*WHAT THE TASK ASKS*
Every line below that has the string "width" needs to be copied.

*Stored data*
»»
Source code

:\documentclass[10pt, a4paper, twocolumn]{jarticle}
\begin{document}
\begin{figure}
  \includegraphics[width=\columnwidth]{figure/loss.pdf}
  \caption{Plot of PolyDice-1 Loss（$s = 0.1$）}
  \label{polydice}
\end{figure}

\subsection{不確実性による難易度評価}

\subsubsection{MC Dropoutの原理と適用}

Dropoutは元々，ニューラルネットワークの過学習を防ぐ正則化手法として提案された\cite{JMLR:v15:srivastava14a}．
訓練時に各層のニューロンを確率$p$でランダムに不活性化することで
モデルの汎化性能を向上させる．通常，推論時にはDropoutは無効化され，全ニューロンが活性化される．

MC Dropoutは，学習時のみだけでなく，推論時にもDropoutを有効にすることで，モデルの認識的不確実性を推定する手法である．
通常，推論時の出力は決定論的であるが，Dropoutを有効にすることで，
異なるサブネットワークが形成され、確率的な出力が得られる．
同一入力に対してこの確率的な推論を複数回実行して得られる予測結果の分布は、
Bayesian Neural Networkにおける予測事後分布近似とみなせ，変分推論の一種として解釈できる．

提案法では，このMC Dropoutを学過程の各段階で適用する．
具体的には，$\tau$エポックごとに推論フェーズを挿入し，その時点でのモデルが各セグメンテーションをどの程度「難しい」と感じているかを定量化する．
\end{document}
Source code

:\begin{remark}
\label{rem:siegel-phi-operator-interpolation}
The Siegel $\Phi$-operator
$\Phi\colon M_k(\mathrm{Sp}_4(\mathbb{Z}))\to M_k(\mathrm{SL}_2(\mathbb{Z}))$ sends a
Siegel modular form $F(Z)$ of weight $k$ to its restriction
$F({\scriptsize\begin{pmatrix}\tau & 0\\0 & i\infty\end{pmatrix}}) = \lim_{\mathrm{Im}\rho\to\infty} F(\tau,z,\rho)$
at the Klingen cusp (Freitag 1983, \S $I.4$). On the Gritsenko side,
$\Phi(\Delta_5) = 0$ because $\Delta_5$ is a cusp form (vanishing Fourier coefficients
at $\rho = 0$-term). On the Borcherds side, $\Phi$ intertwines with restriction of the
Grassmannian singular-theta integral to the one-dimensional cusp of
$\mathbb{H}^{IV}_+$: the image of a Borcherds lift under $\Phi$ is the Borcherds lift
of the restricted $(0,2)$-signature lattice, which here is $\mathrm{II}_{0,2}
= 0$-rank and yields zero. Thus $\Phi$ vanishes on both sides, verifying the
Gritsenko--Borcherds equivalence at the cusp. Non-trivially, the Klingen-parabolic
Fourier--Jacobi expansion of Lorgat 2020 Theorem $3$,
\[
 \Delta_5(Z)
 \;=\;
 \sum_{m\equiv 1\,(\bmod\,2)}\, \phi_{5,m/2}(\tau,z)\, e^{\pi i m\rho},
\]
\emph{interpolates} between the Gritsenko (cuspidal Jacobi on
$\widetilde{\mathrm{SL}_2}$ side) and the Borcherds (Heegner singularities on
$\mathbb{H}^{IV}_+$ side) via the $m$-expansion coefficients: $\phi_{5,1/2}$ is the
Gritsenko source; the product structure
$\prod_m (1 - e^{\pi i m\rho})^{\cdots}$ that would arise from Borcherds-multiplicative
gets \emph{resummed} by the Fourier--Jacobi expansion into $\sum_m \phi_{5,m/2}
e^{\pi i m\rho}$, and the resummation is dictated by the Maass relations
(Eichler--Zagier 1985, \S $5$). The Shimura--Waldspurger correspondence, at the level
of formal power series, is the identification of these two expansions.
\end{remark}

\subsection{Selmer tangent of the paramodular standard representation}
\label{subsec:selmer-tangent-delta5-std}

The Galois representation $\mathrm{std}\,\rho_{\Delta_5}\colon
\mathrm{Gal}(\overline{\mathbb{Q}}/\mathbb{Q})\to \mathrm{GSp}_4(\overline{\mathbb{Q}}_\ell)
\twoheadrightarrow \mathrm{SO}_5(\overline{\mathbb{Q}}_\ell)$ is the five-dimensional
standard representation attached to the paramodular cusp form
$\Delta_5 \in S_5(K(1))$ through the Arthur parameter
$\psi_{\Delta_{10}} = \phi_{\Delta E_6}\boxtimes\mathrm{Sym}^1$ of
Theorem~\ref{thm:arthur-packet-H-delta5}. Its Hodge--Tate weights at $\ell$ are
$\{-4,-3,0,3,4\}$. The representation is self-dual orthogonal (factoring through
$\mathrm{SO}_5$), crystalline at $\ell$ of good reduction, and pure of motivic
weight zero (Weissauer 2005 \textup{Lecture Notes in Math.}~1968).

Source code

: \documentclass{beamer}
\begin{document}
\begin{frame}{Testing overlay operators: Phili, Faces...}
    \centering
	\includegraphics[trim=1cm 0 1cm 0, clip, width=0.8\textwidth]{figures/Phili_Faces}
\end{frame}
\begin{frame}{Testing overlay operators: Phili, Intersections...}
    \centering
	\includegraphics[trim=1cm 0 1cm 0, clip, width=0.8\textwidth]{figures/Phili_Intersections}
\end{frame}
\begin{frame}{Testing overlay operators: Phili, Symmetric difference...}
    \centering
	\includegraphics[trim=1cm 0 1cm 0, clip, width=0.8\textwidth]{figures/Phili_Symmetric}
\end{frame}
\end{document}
««
*RESULT OF THIS EXERCISE*
  \includegraphics[width=\columnwidth]{figure/loss.pdf}
	\includegraphics[trim=1cm 0 1cm 0, clip, width=0.8\textwidth]{figures/Phili_Faces}
	\includegraphics[trim=1cm 0 1cm 0, clip, width=0.8\textwidth]{figures/Phili_Intersections}
	\includegraphics[trim=1cm 0 1cm 0, clip, width=0.8\textwidth]{figures/Phili_Symmetric}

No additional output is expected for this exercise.